The fact that Everything Everywhere All at Once won a bunch of Oscars is a fun little time capsule from that short lived time period after "Stop Asian Hate" became the new progressive virtue check, but before it became too clear where most of the Asian hate was coming from, and they had to rapidly deploy a collective update patch to memory hole the whole thing.

Mulan, because even the originals work as capsules of the times they were written, so the historical inaccuracies and presentism in Disney's version was, in its own way, quite authentic!

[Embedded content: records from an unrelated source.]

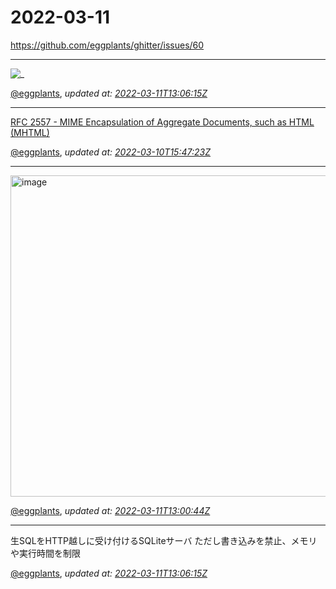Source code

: # 2022-03-11

<https://github.com/eggplants/ghitter/issues/60>

---

![_](https://github.githubassets.com/images/mona-loading-default.gif)

[@eggplants](https://github.com/eggplants), *updated at: [2022-03-11T13:06:15Z](https://github.com/eggplants/ghitter/issues/60#issue-1165359052)*

---

[RFC 2557 - MIME Encapsulation of Aggregate Documents, such as HTML (MHTML)](https://datatracker.ietf.org/doc/html/rfc2557)

[@eggplants](https://github.com/eggplants), *updated at: [2022-03-10T15:47:23Z](https://github.com/eggplants/ghitter/issues/60#issuecomment-1064203794)*

---

<img width="514" alt="image" src="https://user-images.githubusercontent.com/42153744/157871251-e1032b3e-9158-4902-b215-f83af55ce391.png">


[@eggplants](https://github.com/eggplants), *updated at: [2022-03-11T13:00:44Z](https://github.com/eggplants/ghitter/issues/60#issuecomment-1065092192)*

---

生SQLをHTTP越しに受け付けるSQLiteサーバ
ただし書き込みを禁止、メモリや実行時間を制限

[@eggplants](https://github.com/eggplants), *updated at: [2022-03-11T13:06:15Z](https://github.com/eggplants/ghitter/issues/60#issuecomment-1065096327)*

The original Michael Bay Transformers is exactly this type of period piece. It encapsulated everything about that era of early-2000s American culture; military dudebro Call of Duty aesthetics, jingoistic patriotism, frat boy humor, etc. That type of theming was dead and buried by the 2010s, but is maybe making a resurgence now. I remember hating it at the time, but it does feel nostalgic to see now with how different everything became.

God, the Linkin Park!

Less a movie and more a television series, but I can bet a decade or so from now, people are going to be writing sociological essays on the development of the Star Trek.

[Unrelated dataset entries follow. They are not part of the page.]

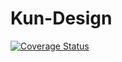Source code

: # Kun-Design

[![Coverage Status](https://coveralls.io/repos/github/liangkun97/kun-design/badge.svg?branch=master)](https://coveralls.io/github/liangkun97/kun-design?branch=master)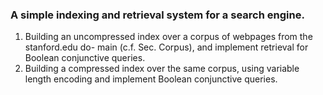 ### A simple indexing and retrieval system for a search engine.
1. Building an uncompressed index over a corpus of webpages from the stanford.edu do-
main (c.f. Sec. Corpus), and implement retrieval for Boolean conjunctive queries.
2. Building a compressed index over the same corpus, using variable length encoding
and implement Boolean conjunctive queries.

You could probably do that now anyways, but given how dark and bleak the latest stuff has gotten(or so I've been told), yeesh...

You can also bring in Star Trek influenced works.

Battlestar Galactica is a direct response to Voyager, 9/11 and the Iraq War (the New Caprica arc with an outright suicide bombing insurgency especially feels dated) and is progressive in a very particular way that is both familiar and distinct from how things were done post 2020.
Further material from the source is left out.